The other day, I was paging through my Facebook newsfeed when this appeared on the screen next to my friend Julie’s gravatar:
“Dear boys, when a girl gives you her number—call or text her. PLEASE. None of that ‘Wait three days’ crap. Because even if she’s an independent and mostly confident person with an awesome job and cool friends, I promise you that she’s still glancing at her phone every two minutes to see if she missed your call.”
A number of Julie’s friends agreed that dating “rules” were “stupid—an opinion I share, in principle, but the responses failed to call Julie out on one important point, in particular. What prevented Julie from circumventing the rules completely, asking for her crush’s number, and calling him herself? If Julie doesn’t want to be “chased” in between three day silences, why put herself in a position where the only thing she can do is wait?
Marie Forleo, author of Make Every Man Want You, says that rules are really just decisions we make about how to behave based on our past experiences. When we treat dating like a game, dutifully abiding by “the rules,” we disconnect from the present moment and make decisions out of fear. Thus, our experiences with the opposite sex are plagued by Don’ts and Nevers, contaminating our energy with doubt and negativity:
Don’t come on too strong.
Never call a man first.
Don’t talk too much.
Never have sex on the first date.
Don’t make the first move.
Never date more than one man at a time.
Julie was confused by her suitor’s silence because she played by “the rules” and still felt like she ended up “losing,” causing her to repudiate the game completely—exactly the conclusion an “independent, mostly confident woman,” as she describes herself, should come to. The minute a woman submits to the rules at all, she positions herself to “lose.” I’ve said it before—dating is not a game. There are no winners in the dating game, only cheaters who manipulate others to temporarily gain power, sex appeal, or something they twist into looking like love.

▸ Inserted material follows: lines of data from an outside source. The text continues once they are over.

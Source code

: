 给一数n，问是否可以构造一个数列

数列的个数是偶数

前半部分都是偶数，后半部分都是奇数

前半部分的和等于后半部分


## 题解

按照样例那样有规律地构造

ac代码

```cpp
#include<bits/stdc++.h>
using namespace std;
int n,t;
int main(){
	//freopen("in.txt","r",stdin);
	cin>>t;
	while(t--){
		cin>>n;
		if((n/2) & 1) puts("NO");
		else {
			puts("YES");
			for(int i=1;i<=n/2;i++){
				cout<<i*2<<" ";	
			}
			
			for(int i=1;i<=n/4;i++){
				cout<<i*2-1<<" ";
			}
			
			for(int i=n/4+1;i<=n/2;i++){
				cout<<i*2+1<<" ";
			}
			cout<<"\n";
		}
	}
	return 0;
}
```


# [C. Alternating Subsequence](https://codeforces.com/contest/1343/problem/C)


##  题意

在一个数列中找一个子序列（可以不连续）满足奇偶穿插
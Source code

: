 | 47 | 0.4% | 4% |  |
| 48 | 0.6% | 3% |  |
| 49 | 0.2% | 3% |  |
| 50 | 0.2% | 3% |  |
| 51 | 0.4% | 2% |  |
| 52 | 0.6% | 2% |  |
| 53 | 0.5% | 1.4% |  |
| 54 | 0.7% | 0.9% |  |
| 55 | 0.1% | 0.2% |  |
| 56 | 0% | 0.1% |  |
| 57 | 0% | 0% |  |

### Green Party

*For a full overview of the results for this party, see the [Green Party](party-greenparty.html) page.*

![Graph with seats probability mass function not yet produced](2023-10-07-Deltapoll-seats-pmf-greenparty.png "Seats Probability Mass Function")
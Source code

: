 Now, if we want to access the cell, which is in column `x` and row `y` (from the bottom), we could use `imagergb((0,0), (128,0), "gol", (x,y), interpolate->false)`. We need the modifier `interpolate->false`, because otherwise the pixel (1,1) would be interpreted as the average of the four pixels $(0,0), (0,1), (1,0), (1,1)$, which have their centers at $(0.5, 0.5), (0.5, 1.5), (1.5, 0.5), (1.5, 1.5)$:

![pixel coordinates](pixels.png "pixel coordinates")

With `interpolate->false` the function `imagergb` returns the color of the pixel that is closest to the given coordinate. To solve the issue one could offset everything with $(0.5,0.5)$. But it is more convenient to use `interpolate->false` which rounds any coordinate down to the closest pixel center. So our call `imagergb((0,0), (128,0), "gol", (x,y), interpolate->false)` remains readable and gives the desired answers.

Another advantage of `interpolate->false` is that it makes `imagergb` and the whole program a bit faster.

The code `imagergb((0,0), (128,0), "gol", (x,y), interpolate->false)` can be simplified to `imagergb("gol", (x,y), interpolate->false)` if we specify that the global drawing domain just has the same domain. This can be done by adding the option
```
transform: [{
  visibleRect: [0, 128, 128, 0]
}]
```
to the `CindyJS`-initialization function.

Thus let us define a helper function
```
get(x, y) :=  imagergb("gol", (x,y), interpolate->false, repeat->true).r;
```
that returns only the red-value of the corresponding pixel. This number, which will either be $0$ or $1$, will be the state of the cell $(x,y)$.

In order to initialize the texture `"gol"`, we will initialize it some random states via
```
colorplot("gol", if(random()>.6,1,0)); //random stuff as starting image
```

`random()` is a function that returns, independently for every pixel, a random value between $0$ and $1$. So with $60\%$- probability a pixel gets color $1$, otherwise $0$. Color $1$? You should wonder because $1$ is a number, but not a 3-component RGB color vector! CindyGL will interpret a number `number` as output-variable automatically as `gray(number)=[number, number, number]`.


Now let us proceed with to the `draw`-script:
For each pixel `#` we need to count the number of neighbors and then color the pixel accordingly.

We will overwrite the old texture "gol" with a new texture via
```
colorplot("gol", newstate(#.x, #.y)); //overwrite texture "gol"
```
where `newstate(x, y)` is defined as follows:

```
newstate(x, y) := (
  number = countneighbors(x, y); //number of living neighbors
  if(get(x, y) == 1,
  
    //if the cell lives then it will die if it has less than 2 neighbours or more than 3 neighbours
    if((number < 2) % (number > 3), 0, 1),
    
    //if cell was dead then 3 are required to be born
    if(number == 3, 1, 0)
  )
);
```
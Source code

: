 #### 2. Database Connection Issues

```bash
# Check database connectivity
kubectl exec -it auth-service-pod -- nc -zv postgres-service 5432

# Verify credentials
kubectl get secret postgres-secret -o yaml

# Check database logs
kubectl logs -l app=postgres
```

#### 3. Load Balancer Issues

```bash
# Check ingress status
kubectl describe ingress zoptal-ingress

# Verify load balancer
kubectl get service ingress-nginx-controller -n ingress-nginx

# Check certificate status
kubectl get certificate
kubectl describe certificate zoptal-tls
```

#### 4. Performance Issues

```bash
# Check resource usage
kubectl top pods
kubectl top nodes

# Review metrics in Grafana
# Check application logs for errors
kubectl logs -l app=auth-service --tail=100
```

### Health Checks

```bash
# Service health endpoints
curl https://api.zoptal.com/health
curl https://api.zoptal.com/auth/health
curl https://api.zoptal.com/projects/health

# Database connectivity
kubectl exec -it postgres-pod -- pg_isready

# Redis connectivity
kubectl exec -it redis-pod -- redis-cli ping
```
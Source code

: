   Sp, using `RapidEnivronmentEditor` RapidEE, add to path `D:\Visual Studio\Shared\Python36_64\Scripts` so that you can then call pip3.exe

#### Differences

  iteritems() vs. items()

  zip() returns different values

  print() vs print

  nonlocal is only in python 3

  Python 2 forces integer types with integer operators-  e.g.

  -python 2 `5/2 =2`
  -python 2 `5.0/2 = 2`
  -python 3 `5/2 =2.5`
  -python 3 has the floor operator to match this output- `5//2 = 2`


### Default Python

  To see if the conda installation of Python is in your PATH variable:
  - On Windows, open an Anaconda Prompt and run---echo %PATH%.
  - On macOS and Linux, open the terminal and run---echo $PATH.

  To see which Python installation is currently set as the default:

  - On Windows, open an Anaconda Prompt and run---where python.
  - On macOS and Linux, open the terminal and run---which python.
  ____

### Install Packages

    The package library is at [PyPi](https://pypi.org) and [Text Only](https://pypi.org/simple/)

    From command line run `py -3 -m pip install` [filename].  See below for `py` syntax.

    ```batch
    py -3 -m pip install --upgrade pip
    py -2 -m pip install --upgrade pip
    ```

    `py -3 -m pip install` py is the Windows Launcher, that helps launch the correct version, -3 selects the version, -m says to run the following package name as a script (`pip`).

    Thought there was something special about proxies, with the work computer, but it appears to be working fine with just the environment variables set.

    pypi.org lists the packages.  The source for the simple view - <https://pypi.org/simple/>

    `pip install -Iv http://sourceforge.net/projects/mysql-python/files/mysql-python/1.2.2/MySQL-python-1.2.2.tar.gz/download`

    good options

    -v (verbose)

The reason that rules don’t work in the complex landscape of relationships is because they lead us into love on a path of fear, not self-actualization. We work hard to present ourselves in the light we think we look best in, denying integral parts of our persona so we can “win” the heart of our beloved. The relationship you gain as a reward for abiding the rules is built on the shaky grounds of manipulation—an enemy to intimacy. True love springs from authenticity, communication, and a willingness to fully surrender to another human being—values directly in opposition to the above list of Don’ts and Nevers.
In her post, “It Isn’t a Chase He Wants…” Kenya K. Stevens, better known as “Jujumama,” takes on one of these Nevers: “Never have sex on the first date.” As Stevens observes, women who break this “rule” and get burned often turn on themselves and blame their transgression for a relationship’s failure. But sex isn’t the problem, Stevens says. It is the energy that a woman brings to the bedroom. If she openly regrets her decision to violate this famous Never in the company of her lover, he will feel as though he has failed and is incapable of satisfying of her needs. So, why call her again? Better to find a partner who enjoys making love than to pursue a lover who feels ashamed of her own sexuality.
Stevens conclusions fall in line with my own experiences coaching male clients, who share how “the chase” is more like a fearful gauntlet of “ask and be rejected.” Men naturally tend to protect themselves by avoiding situations where they might be cast away. For many men, this means avoiding women who broadcast their fear of “losing” the game by tiptoeing around the invisible boundaries drawn by Don’ts and Nevers.
Now, don’t get me wrong—I’m not advocating wanton sexual promiscuity or that every woman reading this post immediately start repeat dialing the man on her mind. What I am saying is that it’s time for “independent, mostly confident” women like Julie to throw out the rulebook and stop blaming the game for their loneliness. Gone are the days when men sought a good “rule-abiding” woman. (Haven’t you ever heard the famous feminist slogan, “Well-behaved women seldom make history”?) If you’re searching for a love for the history books, it’s time to stop behaving. Julie, this means you.